Shelagh Fogarty (born 13 January 1966) is a radio and television presenter and journalist. She currently presents the afternoon programme on LBC, having previously co-hosted the BBC Radio 5 Live breakfast show with Nicky Campbell.

Early life

Fogarty was born in Anfield, Liverpool. Her Irish parents moved to England in the late 1950s. One of six children, She went to the Mary Help of Christians R.C. High School, a girls' Catholic grammar school run by the Salesian Sisters of Don Bosco, on Stonebridge Lane in Croxteth. She studied French and Spanish at Durham University, spending a year in Barcelona and graduating in 1988.

Career
Learning her trade, she worked as a BBC trainee at Radio Humberside, Radio Guernsey, Radio Bristol, Radio Sheffield and Radio Merseyside. She co-hosted the Radio Merseyside breakfast show in the early 1990s with Roger Summerskill for around three years, entitled Morning Merseyside. In 1998, she moved to Merseyside Tonight on Radio Merseyside.

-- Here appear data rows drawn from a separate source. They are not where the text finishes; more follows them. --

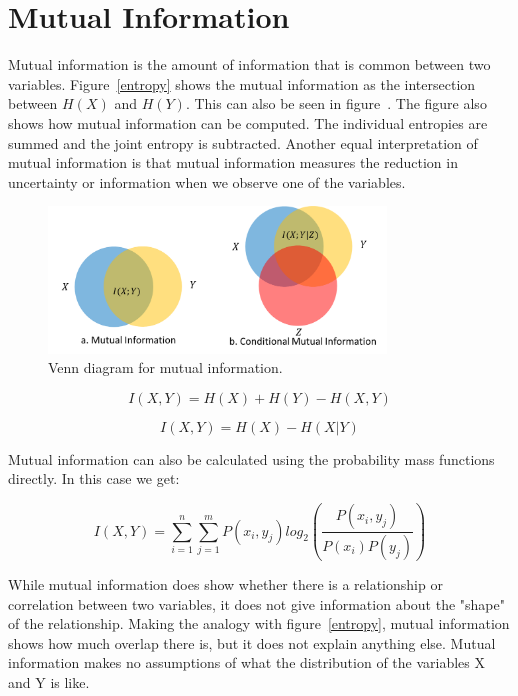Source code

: \section{Mutual Information}
Mutual information is the amount of information that is common between two variables. Figure~\ref{entropy} shows the mutual information as the intersection between $H(X)$ and $H(Y)$. This can also be seen in figure~\label{mutual}. The figure also shows how mutual information can be computed. The individual entropies are summed and the joint entropy is subtracted. Another equal interpretation of mutual information is that mutual information measures the reduction in uncertainty or information when we observe one of the variables.

\begin{figure}[!htb]
\caption{Venn diagram for mutual information.}
\label{mutual}
    \centering
    \includegraphics[width=0.8\textwidth]{fig/mutual}
\end{figure}

\begin{equation}\label{info:mutual}
I(X,Y) = H(X) + H(Y) - H(X,Y)
\end{equation}

\begin{equation}
I(X,Y) = H(X) - H(X|Y)
\end{equation}

Mutual information can also be calculated using the probability mass functions directly. In this case we get:

\begin{equation}
I(X,Y) = \sum_{i=1}^{n}\sum_{j=1}^{m}P(x_i, y_j)log_2(\frac{P(x_i, y_j)}{P(x_i)P(y_j)})
\end{equation}
    
While mutual information does show whether there is a relationship or correlation between two variables, it does not give information about the "shape" of the relationship. Making the analogy with figure~\ref{entropy}, mutual information shows how much overlap there is, but it does not explain anything else. Mutual information makes no assumptions of what the distribution of the variables X and Y is like. 

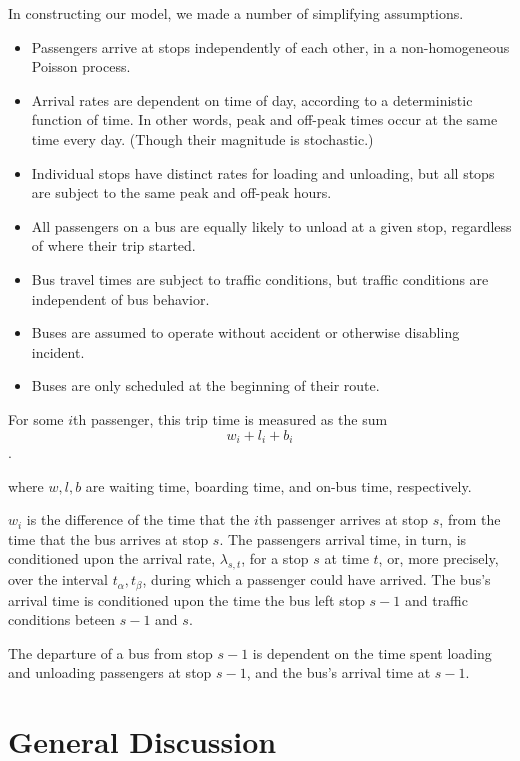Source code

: \documentclass[12pt]{article}
\begin{document}
In constructing our model, we made a number of simplifying assumptions.
\begin{itemize}
    \item Passengers arrive at stops independently of each other, in
        a non-homogeneous Poisson process.
    \item Arrival rates are dependent on time of day, according to a
        deterministic function of time. In other words, peak and off-peak
        times occur at the same time every day. (Though their magnitude is
        stochastic.)
    \item Individual stops have distinct rates for loading and unloading, but
        all stops are subject to the same peak and off-peak hours.
    \item All passengers on a bus are equally likely to unload at a given
        stop, regardless of where their trip started.
    \item Bus travel times are subject to traffic conditions, but traffic
        conditions are independent of bus behavior.
    \item Buses are assumed to operate without accident or otherwise disabling
        incident.
    \item Buses are only scheduled at the beginning of their route.
\end{itemize}

For some $i$th passenger, this trip time is measured as the sum
\[
    w_i + l_i + b_i
\].

where $w, l, b$ are waiting time, boarding time, and on-bus time,
respectively.

$w_i$ is the difference of the time that the $i$th passenger arrives at stop
$s$, from the time that the bus arrives at stop $s$. The passengers arrival
time, in turn, is conditioned upon the arrival rate, $\lambda_{s,t}$, for a
stop $s$ at time $t$, or, more precisely, over the interval $t_\alpha,
t_\beta$, during which a passenger could have arrived. The bus's arrival time
is conditioned upon the time the bus left stop $s-1$ and traffic conditions
beteen $s-1$ and $s$.

The departure of a bus from stop $s-1$ is dependent on the time spent loading
and unloading passengers at stop $s-1$, and the bus's arrival time at $s-1$.

\section{General Discussion}
\end{document}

Fogarty joined Radio 4 in 1994, and went freelance in 1999.

Five Live
She then moved on to Radio 5 Live where she co-presented Weekend Breakfast before moving to co-host the Breakfast programme with Nicky Campbell. In April 2011, Fogarty took over from Gabby Logan on the lunchtime show. The show covered news, sport and interviews. Each day there was a special feature. On Mondays the feature was the sports team. Health was covered on Tuesdays. The programme was broadcast from Westminster on Wednesdays when Fogarty was joined by political correspondent John Pienaar, a guest journalist and three members of Parliament to cover Prime Minister's Questions. Thursday's consumer desk included Martin Lewis. Five Life on Fridays looked at work and lifestyle.

In January 2008, she had a gun pointed at her and her film crew while filming a report for ITV's Tonight with Trevor McDonald, in Croxteth where she was brought up. She had been asked to return to the area to see how safe she felt walking around after dark.

In January 2010, Fogarty joined the presenting team of The Daily Politics, co-hosting the show on Thursdays with Andrew Neil.

In March 2010, she swam a mile in The Serpentine in Hyde Park for Sport Relief 2010.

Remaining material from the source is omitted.